But to date, the definite cause of MDD remains unknown. In recent years, the gut-brain axis has become a hot research topic, which is believed as one possible critical mechanism of affective disorders (Mayer et al., 2015). It has previously been reported that the GI microbiota can activate neural pathways and the central nervous system signaling systems, thereby affecting MDD-related symptoms (Foster and McVey Neufeld, 2013). However, it still remains unclear whether MDD patients with GI symptoms have brain imaging alterations. Structural (Bell-McGinty et al., 2002; Depping et al., 2016; Hyett et al., 2018) and functional (Bluhm et al., 2009; Guo et al., 2013b,Chen et al., 2015; Guo et al., 2018a) brain changes have already been reported in many previous studies of MDD. Meanwhile, some previous studies have reported structural and functional brain image changes in digestive system diseases (Kwan et al., 2005; Song et al., 2006; Blankstein et al., 2010; Skrobisz et al., 2020). Thus, some researchers tried to study whether MDD patients with GI symptoms exhibited abnormal brain imaging data and observed altered gray matter volume (GMV) and regional homogeneity (ReHo) (Yan et al., 2019; Liu et al., 2020). However, there are still few functional imaging studies conducted on MDD patients with GI symptoms, and the researchers did not further examine whether these abnormal GMV or ReHo could be used as good neuroimaging markers to discriminate the GI group from the non-GI group in both abovementioned studies.
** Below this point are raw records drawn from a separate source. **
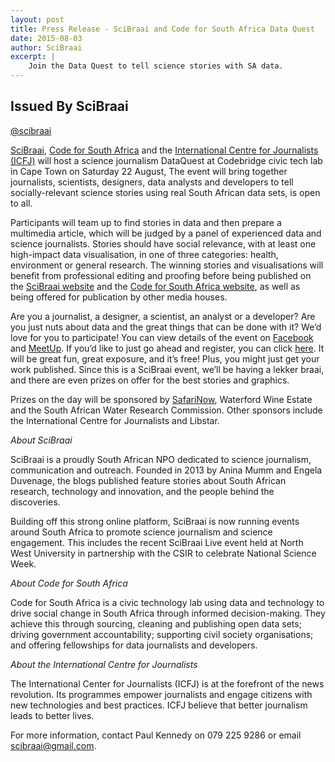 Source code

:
```yaml
---
layout: post
title: Press Release - SciBraai and Code for South Africa Data Quest 
date: 2015-08-03
author: SciBraai
excerpt: |
    Join the Data Quest to tell science stories with SA data.
---
```


## Issued By SciBraai
[@scibraai](https://twitter.com/scibraai)

[SciBraai](http://scibraai.co.za), [Code for South Africa](http://www.code4sa.org) and the [International Centre for Journalists (ICFJ)](http://www.icfj.org/)  will host a science journalism DataQuest at Codebridge civic tech lab in Cape Town on Saturday 22 August,  The event will bring together journalists, scientists, designers, data analysts and developers to tell socially-relevant science stories using real South African data sets, is open to all.

Participants will team up to find stories in data and then prepare a multimedia article, which will be judged by a panel of experienced data and science journalists. Stories should have social relevance, with at least one high-impact data visualisation, in one of three categories: health, environment or general research. The winning stories and visualisations will benefit from professional editing and proofing before being published on the [SciBraai website](http://scibraai.co.za/) and the [Code for South Africa website](http://www.code4sa.org.za), as well as being offered for publication by other media houses.

Are you a journalist, a designer, a scientist, an analyst  or a developer? Are you just nuts about data and the great things that can be done with it? We’d love for you to participate! You can view details of the event on [Facebook](https://www.facebook.com/events/1653107801578804/) and [MeetUp](http://www.meetup.com/Code-for-South-Africa-Hackers/events/224371074/). If you’d like to just go ahead and register, you can click [here](http://goo.gl/forms/WzW5MbrxHr). It will be great fun, great exposure, and it’s free! Plus, you might just get your work published. Since this is a SciBraai event, we’ll be having a lekker braai, and there are even prizes on offer for the best stories and graphics.

Prizes on the day will be sponsored by [SafariNow](http://www.safarinow.com/), Waterford Wine Estate and the South African Water Research Commission. Other sponsors include the International Centre for Journalists and Libstar.

*About SciBraai*

SciBraai is a proudly South African NPO dedicated to science journalism, communication and outreach. Founded in 2013 by Anina Mumm and Engela Duvenage, the blogs published feature stories about South African research, technology and innovation, and the people behind the discoveries.

Building off this strong online platform, SciBraai is now running events around South Africa to promote science journalism and science engagement. This includes the recent SciBraai Live event held at North West University in partnership with the CSIR to celebrate National Science Week.

*About Code for South Africa*

Code for South Africa is a civic technology lab using data and technology to drive social change in South Africa through informed decision-making. They achieve this through sourcing, cleaning and publishing open data sets; driving government accountability; supporting civil society organisations; and offering fellowships for data journalists and developers.

*About the International Centre for Journalists*

The International Center for Journalists (ICFJ) is at the forefront of the news revolution. Its programmes empower journalists and engage citizens with new technologies and best practices. ICFJ believe that better journalism leads to better lives.

For more information, contact Paul Kennedy on 079 225 9286 or email scibraai@gmail.com.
The default mode network (DMN) is mainly composed of three subdivisions, namely, the ventral medial prefrontal cortex, the dorsal medial prefrontal cortex, the posterior cingulate cortex, and adjacent precuneus (PCu) plus the lateral parietal cortex (Raichle, 2015). Prior to this study, there have been many studies on the DMN of mental disorders, such as schizophrenia (Guo et al., 2014, 2015b; Hu et al., 2017; Hare et al., 2019; Fan et al., 2020; Martin-Subero et al., 2021), MDD (Guo et al., 2015a; Fang et al., 2016; Posner et al., 2016; Yan et al., 2019; Zhou et al., 2020), post-traumatic stress disorder (King et al., 2016; Miller et al., 2017; Viard et al., 2019), and attention deficit hyperactivity disorder (Sidlauskaite et al., 2016; Bozhilova et al., 2018). The increased amplitude of low-frequency fluctuation and functional connectivity (FC) in the DMN have been reported in patients with ulcerative colitis (Fan et al., 2019). Visceral sensory abnormalities are very common in IBS (Song et al., 2006). The DMN plays a critical role in gastric sensations (Skrobisz et al., 2020). A previous study has suggested that somatic symptom disorders may be associated with altered processing of sensory discrimination of pain and other somatic symptoms (Kim et al., 2019). It was indicated that brain areas involved in the process of pain sensory shifted to those involved in the subjective states of emotion and motivation in the majority of chronic pain diseases (Apkarian et al., 2011). Moreover, chronic visceral pain might lead to functional reorganization in the DMN (Farmer et al., 2012; Qi et al., 2016; Kano et al., 2018). Therefore, the abovementioned studies indicated that the DMN may change with the onset and development of GI symptoms. Thus, we were curious about whether there were special brain imaging changes of the DMN in these MDD patients with GI symptoms.

In this study, we applied a network homogeneity (NH) approach to examine whether the NH of the DMN in MDD patients with GI symptoms was abnormal and whether abnormal NH of the DMN could be used as brain imaging markers to separate MDD patients with GI symptoms from MDD patients without GI symptoms. We hypothesized that MDD patients with GI symptoms exhibited altered NH in certain areas of the DMN, which might be used to discriminate the MDD patients with GI symptoms from those without GI symptoms.

Materials and Methods

Participants

A total of 35 patients with at least one GI symptom were recruited as the GI group, and 17 patients without GI symptoms were recruited and assigned to the non-GI group. Main GI symptoms included medically unexplained gastralgia, gastric distention, heartburn, acid reflux, nausea, vomiting, constipation, and diarrhea. All patients were aged from 18 to 55 years and were from the outpatients of the Second Xiangya Hospital of Central South University, China. Their final diagnoses were independently confirmed by two psychiatrists, using the DSM-5 criteria for MDD. The inclusion criteria for all patients were as follows: (1) first major depressive episode; (2) 17-item Hamilton Rating Scale for Depression (HRSD-17) (Hamilton, 1967) total scores ≥18; (3) with no history of antipsychotics and physical therapy (such as electroconvulsive therapy, ECT); and (4) with no confirmed digestive diseases.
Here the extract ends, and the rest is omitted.